Work instruction » What is needed is an exact copy of the line that contains "- Admin 전용 JWT 토큰" and of all later lines to the end of the records below, with no other lines.

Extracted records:
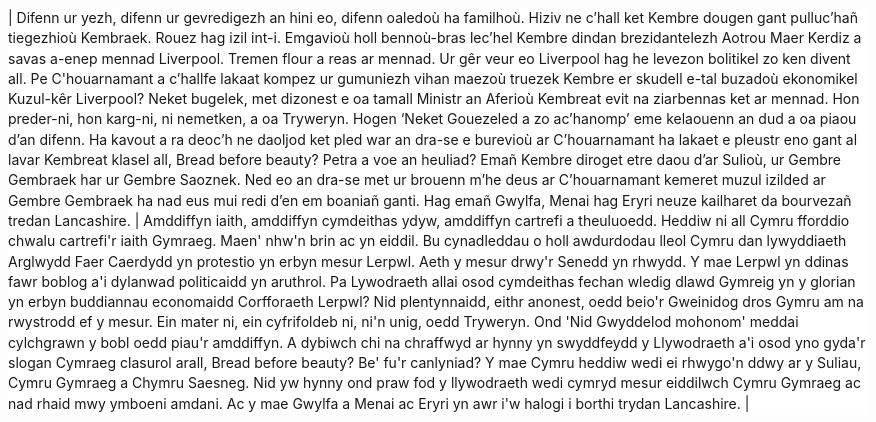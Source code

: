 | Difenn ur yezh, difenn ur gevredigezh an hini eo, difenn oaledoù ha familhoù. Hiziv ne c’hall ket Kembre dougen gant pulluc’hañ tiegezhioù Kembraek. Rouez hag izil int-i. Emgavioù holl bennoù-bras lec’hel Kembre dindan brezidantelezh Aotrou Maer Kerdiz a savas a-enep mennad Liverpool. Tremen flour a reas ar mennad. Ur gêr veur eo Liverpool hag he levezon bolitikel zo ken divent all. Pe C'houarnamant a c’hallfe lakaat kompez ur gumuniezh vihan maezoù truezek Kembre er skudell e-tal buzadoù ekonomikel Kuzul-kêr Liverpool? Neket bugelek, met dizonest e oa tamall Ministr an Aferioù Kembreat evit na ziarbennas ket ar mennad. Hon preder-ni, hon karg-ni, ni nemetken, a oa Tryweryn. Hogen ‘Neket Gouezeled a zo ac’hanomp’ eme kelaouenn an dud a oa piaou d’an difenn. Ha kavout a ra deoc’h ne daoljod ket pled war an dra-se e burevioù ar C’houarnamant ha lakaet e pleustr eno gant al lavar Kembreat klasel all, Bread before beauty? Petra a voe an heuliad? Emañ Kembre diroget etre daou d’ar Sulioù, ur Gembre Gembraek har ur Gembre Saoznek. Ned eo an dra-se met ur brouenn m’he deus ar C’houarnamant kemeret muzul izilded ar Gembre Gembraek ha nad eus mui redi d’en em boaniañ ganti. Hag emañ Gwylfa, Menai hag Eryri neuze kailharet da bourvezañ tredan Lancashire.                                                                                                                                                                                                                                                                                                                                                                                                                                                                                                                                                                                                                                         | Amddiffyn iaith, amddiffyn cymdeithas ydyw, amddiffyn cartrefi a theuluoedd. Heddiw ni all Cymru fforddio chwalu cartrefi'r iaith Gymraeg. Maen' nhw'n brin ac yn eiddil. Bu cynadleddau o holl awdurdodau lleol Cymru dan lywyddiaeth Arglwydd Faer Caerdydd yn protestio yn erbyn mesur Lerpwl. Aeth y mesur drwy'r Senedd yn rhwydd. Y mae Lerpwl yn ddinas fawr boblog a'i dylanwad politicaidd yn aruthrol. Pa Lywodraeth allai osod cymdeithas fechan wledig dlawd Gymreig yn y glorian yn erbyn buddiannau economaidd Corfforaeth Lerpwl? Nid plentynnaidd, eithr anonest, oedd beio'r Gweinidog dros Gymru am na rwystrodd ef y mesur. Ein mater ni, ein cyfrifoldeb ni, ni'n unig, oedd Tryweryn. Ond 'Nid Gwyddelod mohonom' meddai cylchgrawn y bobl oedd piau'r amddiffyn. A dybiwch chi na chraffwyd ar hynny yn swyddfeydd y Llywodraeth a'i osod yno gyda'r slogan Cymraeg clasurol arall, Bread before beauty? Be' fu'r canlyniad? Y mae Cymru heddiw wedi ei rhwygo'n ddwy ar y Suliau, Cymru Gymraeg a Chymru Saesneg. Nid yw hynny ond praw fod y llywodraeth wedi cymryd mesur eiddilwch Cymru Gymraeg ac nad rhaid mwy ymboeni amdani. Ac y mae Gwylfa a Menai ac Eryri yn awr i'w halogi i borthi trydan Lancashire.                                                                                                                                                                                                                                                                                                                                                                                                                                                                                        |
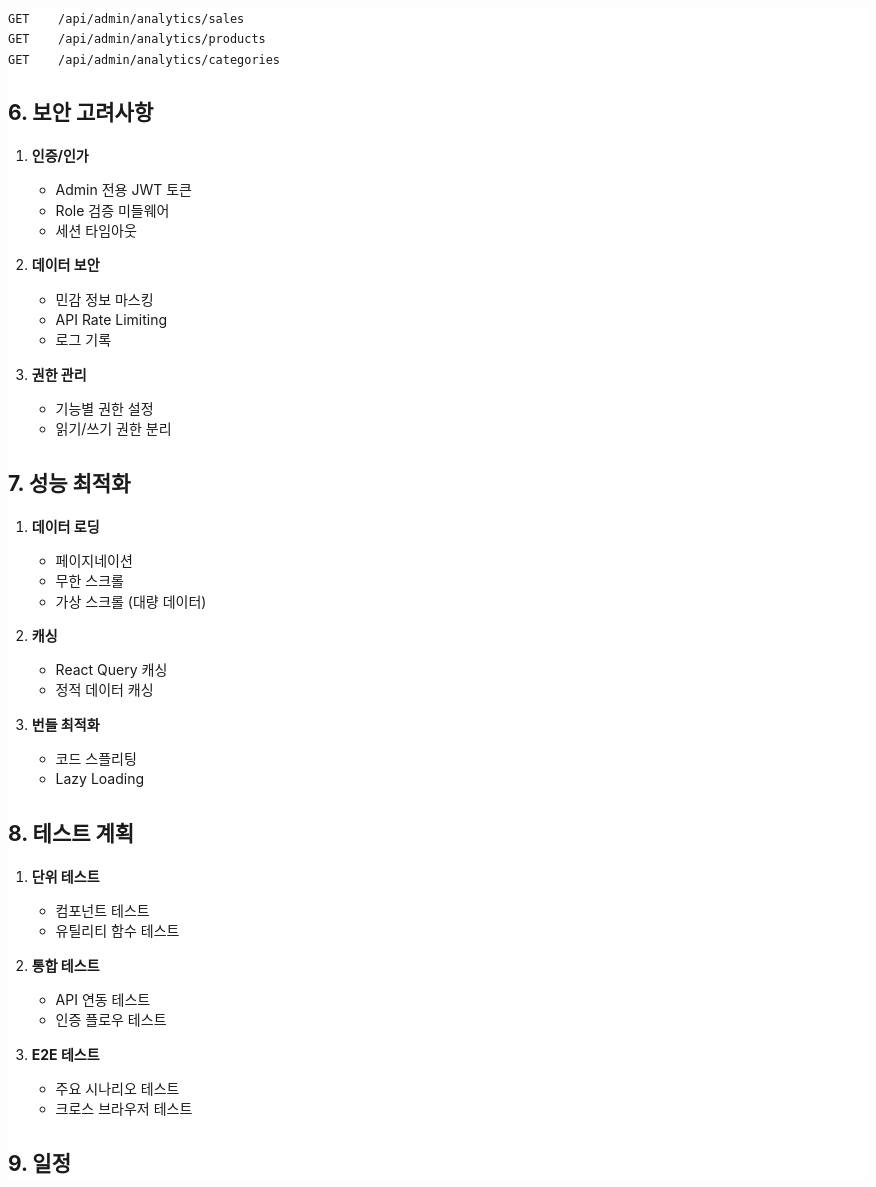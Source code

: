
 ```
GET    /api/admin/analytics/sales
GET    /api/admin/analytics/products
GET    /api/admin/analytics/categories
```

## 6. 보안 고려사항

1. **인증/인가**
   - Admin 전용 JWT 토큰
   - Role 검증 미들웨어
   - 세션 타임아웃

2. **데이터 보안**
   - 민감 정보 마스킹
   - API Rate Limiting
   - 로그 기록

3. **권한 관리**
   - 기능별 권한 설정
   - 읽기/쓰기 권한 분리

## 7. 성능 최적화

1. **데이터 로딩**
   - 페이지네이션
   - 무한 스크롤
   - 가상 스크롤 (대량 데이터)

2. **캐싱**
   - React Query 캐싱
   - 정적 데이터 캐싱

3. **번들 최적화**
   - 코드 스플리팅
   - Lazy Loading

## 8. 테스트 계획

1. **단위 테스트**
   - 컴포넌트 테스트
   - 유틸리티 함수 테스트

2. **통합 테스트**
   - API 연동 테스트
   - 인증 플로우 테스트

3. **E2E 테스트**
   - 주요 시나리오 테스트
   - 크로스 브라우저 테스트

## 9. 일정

Exercise output »
   - Admin 전용 JWT 토큰
   - Role 검증 미들웨어
   - 세션 타임아웃

2. **데이터 보안**
   - 민감 정보 마스킹
   - API Rate Limiting
   - 로그 기록

3. **권한 관리**
   - 기능별 권한 설정
   - 읽기/쓰기 권한 분리

## 7. 성능 최적화

1. **데이터 로딩**
   - 페이지네이션
   - 무한 스크롤
   - 가상 스크롤 (대량 데이터)

2. **캐싱**
   - React Query 캐싱
   - 정적 데이터 캐싱

3. **번들 최적화**
   - 코드 스플리팅
   - Lazy Loading

## 8. 테스트 계획

1. **단위 테스트**
   - 컴포넌트 테스트
   - 유틸리티 함수 테스트

2. **통합 테스트**
   - API 연동 테스트
   - 인증 플로우 테스트

3. **E2E 테스트**
   - 주요 시나리오 테스트
   - 크로스 브라우저 테스트

## 9. 일정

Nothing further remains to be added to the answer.